The paper tackles the underrepresentation of Indonesian languages in NLP by proposing DriveThru, a platform that digitizes printed documents using OCR to build language resources with less manual effort, and shows that using state-of-the-art LLMs for post-OCR correction increases character accuracy rate (CAR) and word accuracy rate (WAR) compared to standard OCR.

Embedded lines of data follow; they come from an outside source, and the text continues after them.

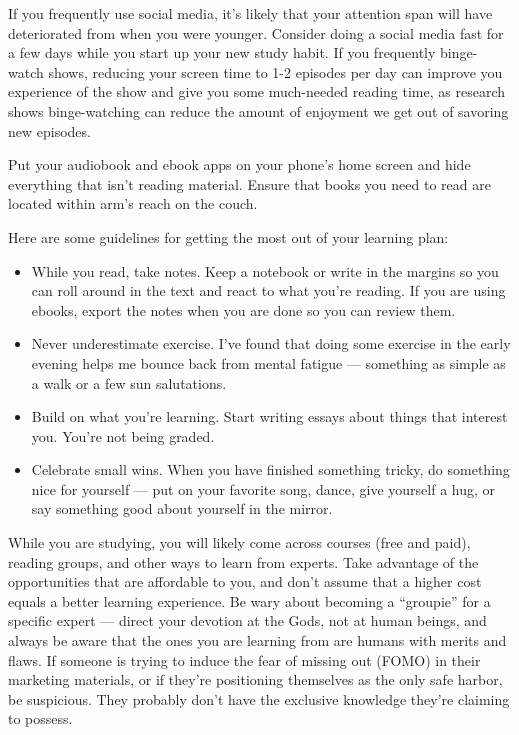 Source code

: \documentclass[
]{book}
\providecommand{\tightlist}{%
  \setlength{\itemsep}{0pt}\setlength{\parskip}{0pt}}
\begin{document}
If you frequently use social media, it's likely that your attention span will have deteriorated from when you were younger. Consider doing a social media fast for a few days while you start up your new study habit. If you frequently binge-watch shows, reducing your screen time to 1-2 episodes per day can improve you experience of the show and give you some much-needed reading time, as research shows binge-watching can reduce the amount of enjoyment we get out of savoring new episodes.

Put your audiobook and ebook apps on your phone's home screen and hide everything that isn't reading material. Ensure that books you need to read are located within arm's reach on the couch.

Here are some guidelines for getting the most out of your learning plan:

\begin{itemize}
\tightlist
\item
  While you read, take notes. Keep a notebook or write in the margins so you can roll around in the text and react to what you're reading. If you are using ebooks, export the notes when you are done so you can review them.
\item
  Never underestimate exercise. I've found that doing some exercise in the early evening helps me bounce back from mental fatigue --- something as simple as a walk or a few sun salutations.
\item
  Build on what you're learning. Start writing essays about things that interest you. You're not being graded.
\item
  Celebrate small wins. When you have finished something tricky, do something nice for yourself --- put on your favorite song, dance, give yourself a hug, or say something good about yourself in the mirror.
\end{itemize}

While you are studying, you will likely come across courses (free and paid), reading groups, and other ways to learn from experts. Take advantage of the opportunities that are affordable to you, and don't assume that a higher cost equals a better learning experience. Be wary about becoming a ``groupie'' for a specific expert --- direct your devotion at the Gods, not at human beings, and always be aware that the ones you are learning from are humans with merits and flaws. If someone is trying to induce the fear of missing out (FOMO) in their marketing materials, or if they're positioning themselves as the only safe harbor, be suspicious. They probably don't have the exclusive knowledge they're claiming to possess.
\end{document}
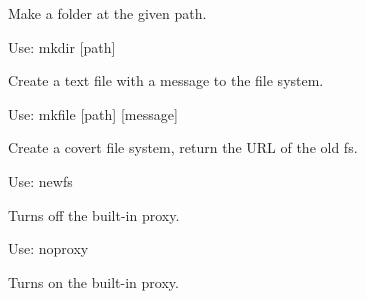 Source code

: \documentclass[letterpaper,10pt,english]{sphinxmanual}
\begin{document}
\begin{fulllineitems}

\begin{fulllineitems}
\label{main:main.Console.do_mkdir}
Make a folder at the given path.

Use: mkdir {[}path{]}

\end{fulllineitems}


\begin{fulllineitems}
\label{main:main.Console.do_mkfile}
Create a text file with a message to the file system.

Use: mkfile {[}path{]} {[}message{]}

\end{fulllineitems}


\begin{fulllineitems}
\label{main:main.Console.do_mount}
\end{fulllineitems}


\begin{fulllineitems}
\label{main:main.Console.do_newfs}
Create a covert file system, return the URL of the old fs.

Use: newfs

\end{fulllineitems}


\begin{fulllineitems}
\label{main:main.Console.do_noproxy}
Turns off the built-in proxy.

Use: noproxy

\end{fulllineitems}


\begin{fulllineitems}
\label{main:main.Console.do_proxy}
Turns on the built-in proxy.


\end{fulllineitems}
\end{fulllineitems}
\end{document}

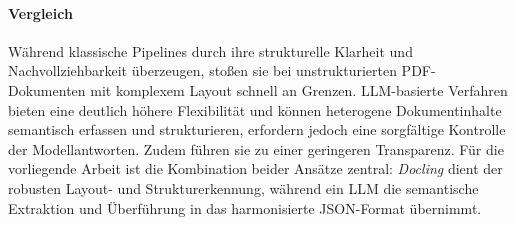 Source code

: \paragraph{Vergleich}
Während klassische Pipelines durch ihre strukturelle Klarheit und Nachvollziehbarkeit überzeugen, 
stoßen sie bei unstrukturierten PDF-Dokumenten mit komplexem Layout schnell an Grenzen. 
LLM-basierte Verfahren bieten eine deutlich höhere Flexibilität und können heterogene Dokumentinhalte semantisch erfassen und strukturieren, 
erfordern jedoch eine sorgfältige Kontrolle der Modellantworten. Zudem führen sie zu einer geringeren Transparenz.
Für die vorliegende Arbeit ist die Kombination beider Ansätze zentral: 
\emph{Docling} dient der robusten Layout- und Strukturerkennung, während ein LLM die semantische Extraktion und Überführung in das harmonisierte JSON-Format übernimmt.



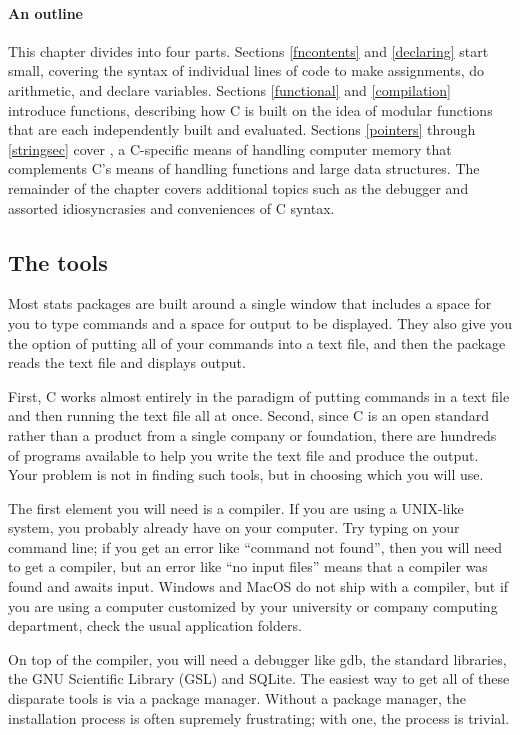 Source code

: \paragraph{An outline} 

This chapter divides into four parts.  Sections \ref{fncontents} and
\ref{declaring} start small, covering the syntax of individual lines
of code to make assignments, do arithmetic, and declare variables.
Sections \ref{functional} and \ref{compilation} introduce functions,
describing how C is built on the idea of modular functions that are each
independently built and evaluated.  Sections \ref{pointers} through
\ref{stringsec} cover , a C-specific means of handling
computer memory that complements C's means of handling functions and
large data structures. The remainder of the chapter covers additional
topics such as the debugger and assorted idiosyncrasies and conveniences
of C syntax.

\subsection{The tools} 
Most stats packages are built around a single window that includes a
space for you to type commands and a space for output to be displayed.
They also give you the option of putting all of your commands into a
text file, and then the package reads the text file and displays output.

First, C works almost entirely in the paradigm of putting commands in a
text file and then running the text file all at once. Second, since
C is an open standard rather than a product from a single company or
foundation, there
are hundreds of programs available to help you write the text file and
produce the output. Your problem is not in finding such tools, but in
choosing which you will use.

The first element you will need is a compiler. If you are using
a UNIX-like system, you probably already have  on your
computer. Try typing  on your command line; if you get an
error like ``command not found'', then you will need to get a compiler,
but an error like ``no input files'' means that a compiler was found
and awaits input. Windows and MacOS do not ship with a compiler, but if you
are using a computer customized by your university or company computing
department, check the usual application folders.

On top of the compiler, you will need a debugger like gdb, the standard
libraries, the GNU Scientific Library (GSL) and SQLite.  The easiest way
to get all of these disparate tools is via a package manager.  Without a
package manager, the installation process is often supremely frustrating;
with one, the process is trivial.

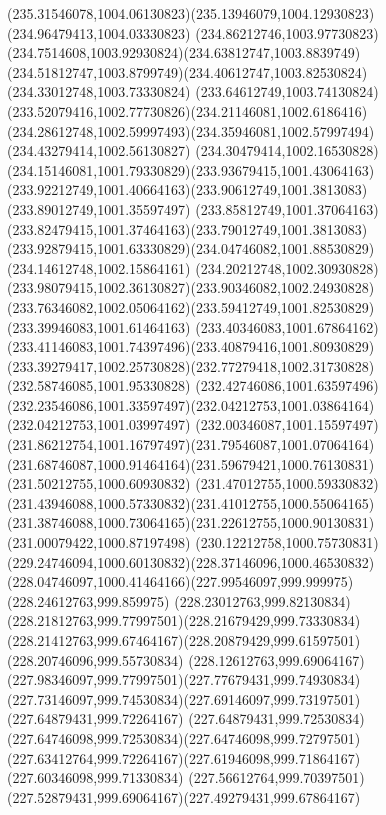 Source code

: {    \curveto(235.31546078,1004.06130823)(235.13946079,1004.12930823)(234.96479413,1004.03330823)
    \curveto(234.86212746,1003.97730823)(234.7514608,1003.92930824)(234.63812747,1003.8839749)
    \curveto(234.51812747,1003.8799749)(234.40612747,1003.82530824)(234.33012748,1003.73330824)
    \curveto(233.64612749,1003.74130824)(233.52079416,1002.77730826)(234.21146081,1002.6186416)
    \curveto(234.28612748,1002.59997493)(234.35946081,1002.57997494)(234.43279414,1002.56130827)
    \curveto(234.30479414,1002.16530828)(234.15146081,1001.79330829)(233.93679415,1001.43064163)
    \curveto(233.92212749,1001.40664163)(233.90612749,1001.3813083)(233.89012749,1001.35597497)
    \curveto(233.85812749,1001.37064163)(233.82479415,1001.37464163)(233.79012749,1001.3813083)
    \curveto(233.92879415,1001.63330829)(234.04746082,1001.88530829)(234.14612748,1002.15864161)
    \curveto(234.20212748,1002.30930828)(233.98079415,1002.36130827)(233.90346082,1002.24930828)
    \curveto(233.76346082,1002.05064162)(233.59412749,1001.82530829)(233.39946083,1001.61464163)
    \curveto(233.40346083,1001.67864162)(233.41146083,1001.74397496)(233.40879416,1001.80930829)
    \curveto(233.39279417,1002.25730828)(232.77279418,1002.31730828)(232.58746085,1001.95330828)
    \curveto(232.42746086,1001.63597496)(232.23546086,1001.33597497)(232.04212753,1001.03864164)
    \lineto(232.04212753,1001.03997497)
    \curveto(232.00346087,1001.15597497)(231.86212754,1001.16797497)(231.79546087,1001.07064164)
    \curveto(231.68746087,1000.91464164)(231.59679421,1000.76130831)(231.50212755,1000.60930832)
    \curveto(231.47012755,1000.59330832)(231.43946088,1000.57330832)(231.41012755,1000.55064165)
    \curveto(231.38746088,1000.73064165)(231.22612755,1000.90130831)(231.00079422,1000.87197498)
    \curveto(230.12212758,1000.75730831)(229.24746094,1000.60130832)(228.37146096,1000.46530832)
    \curveto(228.04746097,1000.41464166)(227.99546097,999.999975)(228.24612763,999.859975)
    \curveto(228.23012763,999.82130834)(228.21812763,999.77997501)(228.21679429,999.73330834)
    \curveto(228.21412763,999.67464167)(228.20879429,999.61597501)(228.20746096,999.55730834)
    \curveto(228.12612763,999.69064167)(227.98346097,999.77997501)(227.77679431,999.74930834)
    \curveto(227.73146097,999.74530834)(227.69146097,999.73197501)(227.64879431,999.72264167)
    \curveto(227.64879431,999.72530834)(227.64746098,999.72530834)(227.64746098,999.72797501)
    \curveto(227.63412764,999.72264167)(227.61946098,999.71864167)(227.60346098,999.71330834)
    \curveto(227.56612764,999.70397501)(227.52879431,999.69064167)(227.49279431,999.67864167)
}
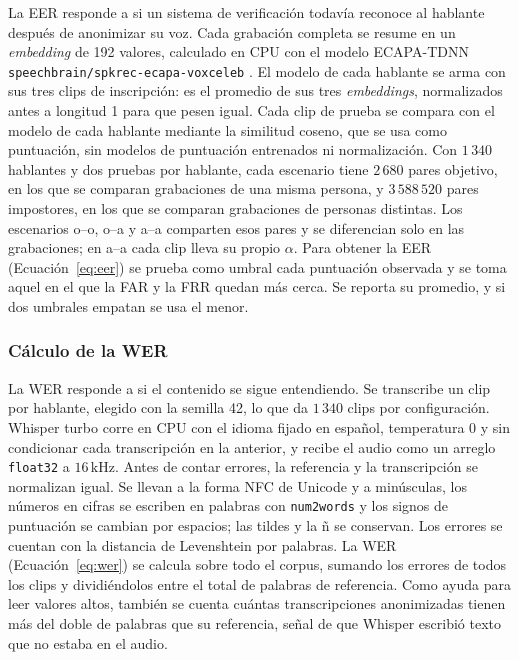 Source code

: \documentclass[10pt,twocolumn]{article}
\newcommand{\parencite}[1]{\citep{#1}}
\begin{document}
La EER responde a si un sistema de verificación todavía reconoce al hablante después de anonimizar su voz. Cada grabación completa se resume en un \textit{embedding} de 192 valores, calculado en CPU con el modelo ECAPA-TDNN \texttt{speechbrain/spkrec-ecapa-voxceleb} \parencite{speechbrainModel}. El modelo de cada hablante se arma con sus tres clips de inscripción: es el promedio de sus tres \textit{embeddings}, normalizados antes a longitud 1 para que pesen igual. Cada clip de prueba se compara con el modelo de cada hablante mediante la similitud coseno, que se usa como puntuación, sin modelos de puntuación entrenados ni normalización. Con $1\,340$ hablantes y dos pruebas por hablante, cada escenario tiene $2\,680$ pares objetivo, en los que se comparan grabaciones de una misma persona, y $3\,588\,520$ pares impostores, en los que se comparan grabaciones de personas distintas. Los escenarios o--o, o--a y a--a comparten esos pares y se diferencian solo en las grabaciones; en a--a cada clip lleva su propio $\alpha$. Para obtener la EER (Ecuación~\ref{eq:eer}) se prueba como umbral cada puntuación observada y se toma aquel en el que la FAR y la FRR quedan más cerca. Se reporta su promedio, y si dos umbrales empatan se usa el menor.

\subsubsection{Cálculo de la WER}\label{sec:4.5.3}

La WER responde a si el contenido se sigue entendiendo. Se transcribe un clip por hablante, elegido con la semilla 42, lo que da $1\,340$ clips por configuración. Whisper turbo \parencite{openaiwhisper2025} corre en CPU con el idioma fijado en español, temperatura 0 y sin condicionar cada transcripción en la anterior, y recibe el audio como un arreglo \texttt{float32} a $16\,\mathrm{kHz}$. Antes de contar errores, la referencia y la transcripción se normalizan igual. Se llevan a la forma NFC de Unicode y a minúsculas, los números en cifras se escriben en palabras con \texttt{num2words} y los signos de puntuación se cambian por espacios; las tildes y la ñ se conservan. Los errores se cuentan con la distancia de Levenshtein por palabras. La WER (Ecuación~\ref{eq:wer}) se calcula sobre todo el corpus, sumando los errores de todos los clips y dividiéndolos entre el total de palabras de referencia. Como ayuda para leer valores altos, también se cuenta cuántas transcripciones anonimizadas tienen más del doble de palabras que su referencia, señal de que Whisper escribió texto que no estaba en el audio.
\end{document}
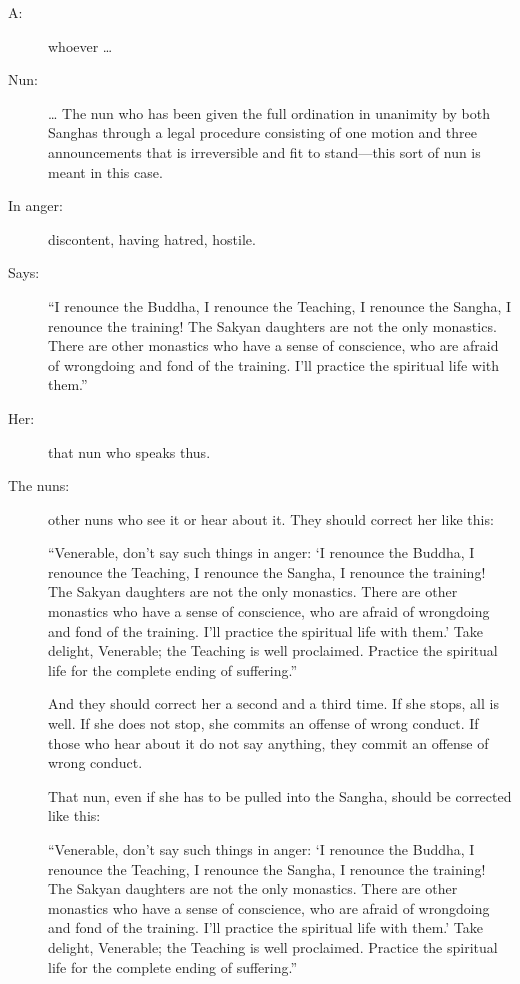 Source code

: \documentclass[12pt,openany]{book}%
\begin{document}
\begin{description}%
\item[A: ] whoever … %
\item[Nun: ] … The nun who has been given the full ordination in unanimity by both Sanghas through a legal procedure consisting of one motion and three announcements that is irreversible and fit to stand—this sort of nun is meant in this case. %
\item[In anger: ] discontent, having hatred, hostile. %
\item[Says: ] “I renounce the Buddha, I renounce the Teaching, I renounce the Sangha, I renounce the training! The Sakyan daughters are not the only monastics. There are other monastics who have a sense of conscience, who are afraid of wrongdoing and fond of the training. I’ll practice the spiritual life with them.” %
\item[Her: ] that nun who speaks thus. %
\item[The nuns: ] other nuns who see it or hear about it. They should correct her like this: 

“Venerable, don’t say such things in anger: ‘I renounce the Buddha, I renounce the Teaching, I renounce the Sangha, I renounce the training! The Sakyan daughters are not the only monastics. There are other monastics who have a sense of conscience, who are afraid of wrongdoing and fond of the training. I’ll practice the spiritual life with them.’ Take delight, Venerable; the Teaching is well proclaimed. Practice the spiritual life for the complete ending of suffering.” 

And they should correct her a second and a third time. If she stops, all is well.  If she does not stop, she commits an offense of wrong conduct.  If those who hear about it do not say anything, they commit an offense of wrong conduct. 

That nun, even if she has to be pulled into the Sangha, should be corrected like this: 

“Venerable, don’t say such things in anger: ‘I renounce the Buddha, I renounce the Teaching, I renounce the Sangha, I renounce the training! The Sakyan daughters are not the only monastics. There are other monastics who have a sense of conscience, who are afraid of wrongdoing and fond of the training. I’ll practice the spiritual life with them.’ Take delight, Venerable; the Teaching is well proclaimed. Practice the spiritual life for the complete ending of suffering.” 


\end{description}
\end{document}
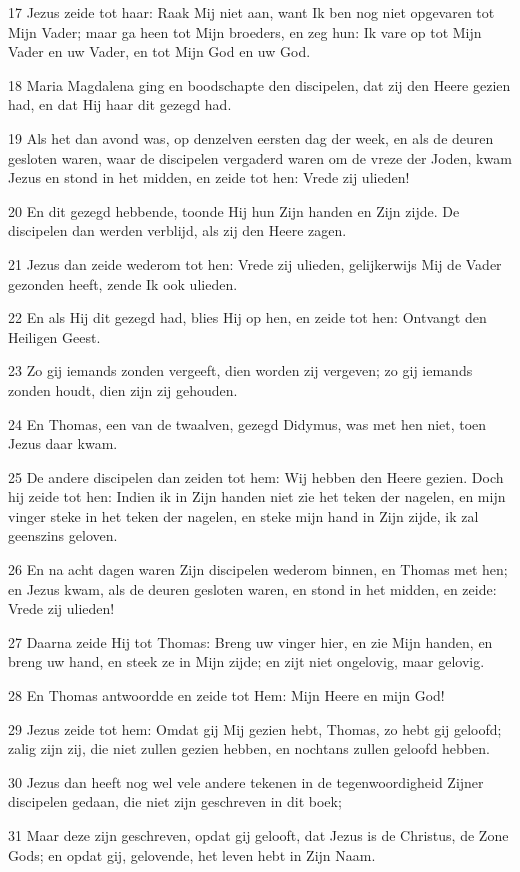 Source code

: \par 17 Jezus zeide tot haar: Raak Mij niet aan, want Ik ben nog niet opgevaren tot Mijn Vader; maar ga heen tot Mijn broeders, en zeg hun: Ik vare op tot Mijn Vader en uw Vader, en tot Mijn God en uw God.
\par 18 Maria Magdalena ging en boodschapte den discipelen, dat zij den Heere gezien had, en dat Hij haar dit gezegd had.
\par 19 Als het dan avond was, op denzelven eersten dag der week, en als de deuren gesloten waren, waar de discipelen vergaderd waren om de vreze der Joden, kwam Jezus en stond in het midden, en zeide tot hen: Vrede zij ulieden!
\par 20 En dit gezegd hebbende, toonde Hij hun Zijn handen en Zijn zijde. De discipelen dan werden verblijd, als zij den Heere zagen.
\par 21 Jezus dan zeide wederom tot hen: Vrede zij ulieden, gelijkerwijs Mij de Vader gezonden heeft, zende Ik ook ulieden.
\par 22 En als Hij dit gezegd had, blies Hij op hen, en zeide tot hen: Ontvangt den Heiligen Geest.
\par 23 Zo gij iemands zonden vergeeft, dien worden zij vergeven; zo gij iemands zonden houdt, dien zijn zij gehouden.
\par 24 En Thomas, een van de twaalven, gezegd Didymus, was met hen niet, toen Jezus daar kwam.
\par 25 De andere discipelen dan zeiden tot hem: Wij hebben den Heere gezien. Doch hij zeide tot hen: Indien ik in Zijn handen niet zie het teken der nagelen, en mijn vinger steke in het teken der nagelen, en steke mijn hand in Zijn zijde, ik zal geenszins geloven.
\par 26 En na acht dagen waren Zijn discipelen wederom binnen, en Thomas met hen; en Jezus kwam, als de deuren gesloten waren, en stond in het midden, en zeide: Vrede zij ulieden!
\par 27 Daarna zeide Hij tot Thomas: Breng uw vinger hier, en zie Mijn handen, en breng uw hand, en steek ze in Mijn zijde; en zijt niet ongelovig, maar gelovig.
\par 28 En Thomas antwoordde en zeide tot Hem: Mijn Heere en mijn God!
\par 29 Jezus zeide tot hem: Omdat gij Mij gezien hebt, Thomas, zo hebt gij geloofd; zalig zijn zij, die niet zullen gezien hebben, en nochtans zullen geloofd hebben.
\par 30 Jezus dan heeft nog wel vele andere tekenen in de tegenwoordigheid Zijner discipelen gedaan, die niet zijn geschreven in dit boek;
\par 31 Maar deze zijn geschreven, opdat gij gelooft, dat Jezus is de Christus, de Zone Gods; en opdat gij, gelovende, het leven hebt in Zijn Naam.

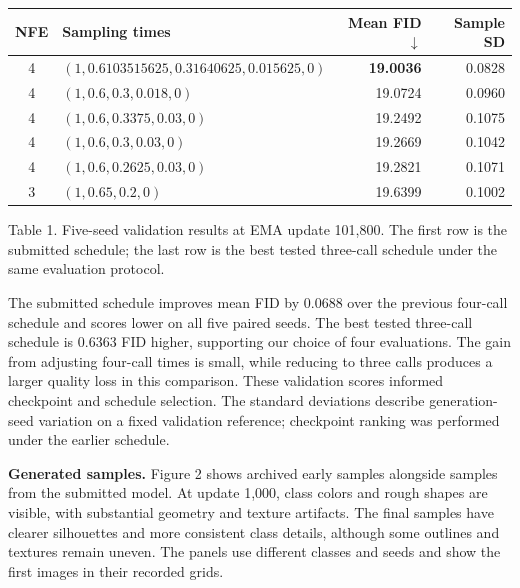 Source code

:\documentclass[10pt,a4paper]{article}
\begin{document}
\begin{center}
{\small
\begin{tabular}{clrr}
\toprule
NFE & Sampling times & Mean FID $\downarrow$ & Sample SD\\
\midrule
4 & $(1,0.6103515625,0.31640625,0.015625,0)$ & \textbf{19.0036} & 0.0828\\
4 & $(1,0.6,0.3,0.018,0)$ & 19.0724 & 0.0960\\
4 & $(1,0.6,0.3375,0.03,0)$ & 19.2492 & 0.1075\\
4 & $(1,0.6,0.3,0.03,0)$ & 19.2669 & 0.1042\\
4 & $(1,0.6,0.2625,0.03,0)$ & 19.2821 & 0.1071\\
\midrule
3 & $(1,0.65,0.2,0)$ & 19.6399 & 0.1002\\
\bottomrule
\end{tabular}}\par
{\footnotesize Table 1. Five-seed validation results at EMA update 101,800. The first row is the submitted schedule; the last row is the best tested three-call schedule under the same evaluation protocol.}
\end{center}

The submitted schedule improves mean FID by 0.0688 over the previous four-call schedule and scores lower on all five paired seeds. The best tested three-call schedule is 0.6363 FID higher, supporting our choice of four evaluations. The gain from adjusting four-call times is small, while reducing to three calls produces a larger quality loss in this comparison. These validation scores informed checkpoint and schedule selection. The standard deviations describe generation-seed variation on a fixed validation reference; checkpoint ranking was performed under the earlier schedule.

\textbf{Generated samples.} Figure 2 shows archived early samples alongside samples from the submitted model. At update 1,000, class colors and rough shapes are visible, with substantial geometry and texture artifacts. The final samples have clearer silhouettes and more consistent class details, although some outlines and textures remain uneven. The panels use different classes and seeds and show the first images in their recorded grids.
\end{document}

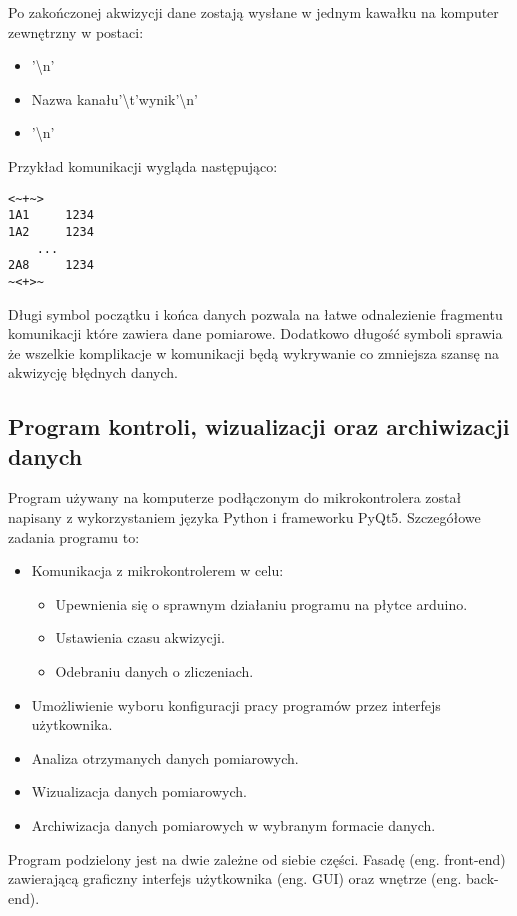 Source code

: Po zakończonej akwizycji dane zostają wysłane w jednym kawałku na komputer zewnętrzny w postaci:
\begin{itemize}
        \item \detokenize{<~+~>}'\textbackslash n'
        \item {Nazwa kanału}'\textbackslash t'{wynik}'\textbackslash n'
        \item \detokenize{~<+>~}'\textbackslash n'
\end{itemize}
Przykład komunikacji wygląda następująco:
\begin{lstlisting}
<~+~>
1A1     1234
1A2     1234 
    ...
2A8     1234
~<+>~
\end{lstlisting}

Długi symbol początku i końca danych pozwala na łatwe odnalezienie fragmentu komunikacji które zawiera dane pomiarowe. Dodatkowo długość symboli sprawia że wszelkie komplikacje w komunikacji będą wykrywanie co zmniejsza szansę na akwizycję błędnych danych. 

\subsection{Program kontroli, wizualizacji oraz archiwizacji danych}

Program używany na komputerze podłączonym do mikrokontrolera został napisany z wykorzystaniem języka Python i frameworku PyQt5.
Szczegółowe zadania programu to:
\begin{itemize}
        \item Komunikacja z mikrokontrolerem w celu:
        \begin{itemize}
                \item Upewnienia się o sprawnym działaniu programu na płytce arduino.
                \item Ustawienia czasu akwizycji.
                \item Odebraniu danych o zliczeniach. 
        \end{itemize}
        \item Umożliwienie wyboru konfiguracji pracy programów przez interfejs użytkownika.
        \item Analiza otrzymanych danych pomiarowych.
        \item Wizualizacja danych pomiarowych.
        \item Archiwizacja danych pomiarowych w wybranym formacie danych.
\end{itemize}

Program podzielony jest na dwie zależne od siebie części. Fasadę (eng. front-end) zawierającą graficzny interfejs użytkownika (eng. GUI) oraz wnętrze (eng. back-end).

Indonesia is one of the most diverse countries linguistically. However, despite this linguistic diversity, Indonesian languages remain underrepresented in Natural Language Processing (NLP) research and technologies. In the past two years, several efforts have been conducted to construct NLP resources for Indonesian languages. However, most of these efforts have been focused on creating manual resources thus difficult to scale to more languages. Although many Indonesian languages do not have a web presence, locally there are resources that document these languages well in printed forms such as books, magazines, and newspapers. Digitizing these existing resources will enable scaling of Indonesian language resource construction to many more languages. In this paper, we propose an alternative method of creating datasets by digitizing documents, which have not previously been used to build digital language resources in Indonesia. DriveThru is a platform for extracting document content utilizing Optical Character Recognition (OCR) techniques in its system to provide language resource building with less manual effort and cost. This paper also studies the utility of current state-of-the-art LLM for post-OCR correction to show the capability of increasing the character accuracy rate (CAR) and word accuracy rate (WAR) compared to off-the-shelf OCR.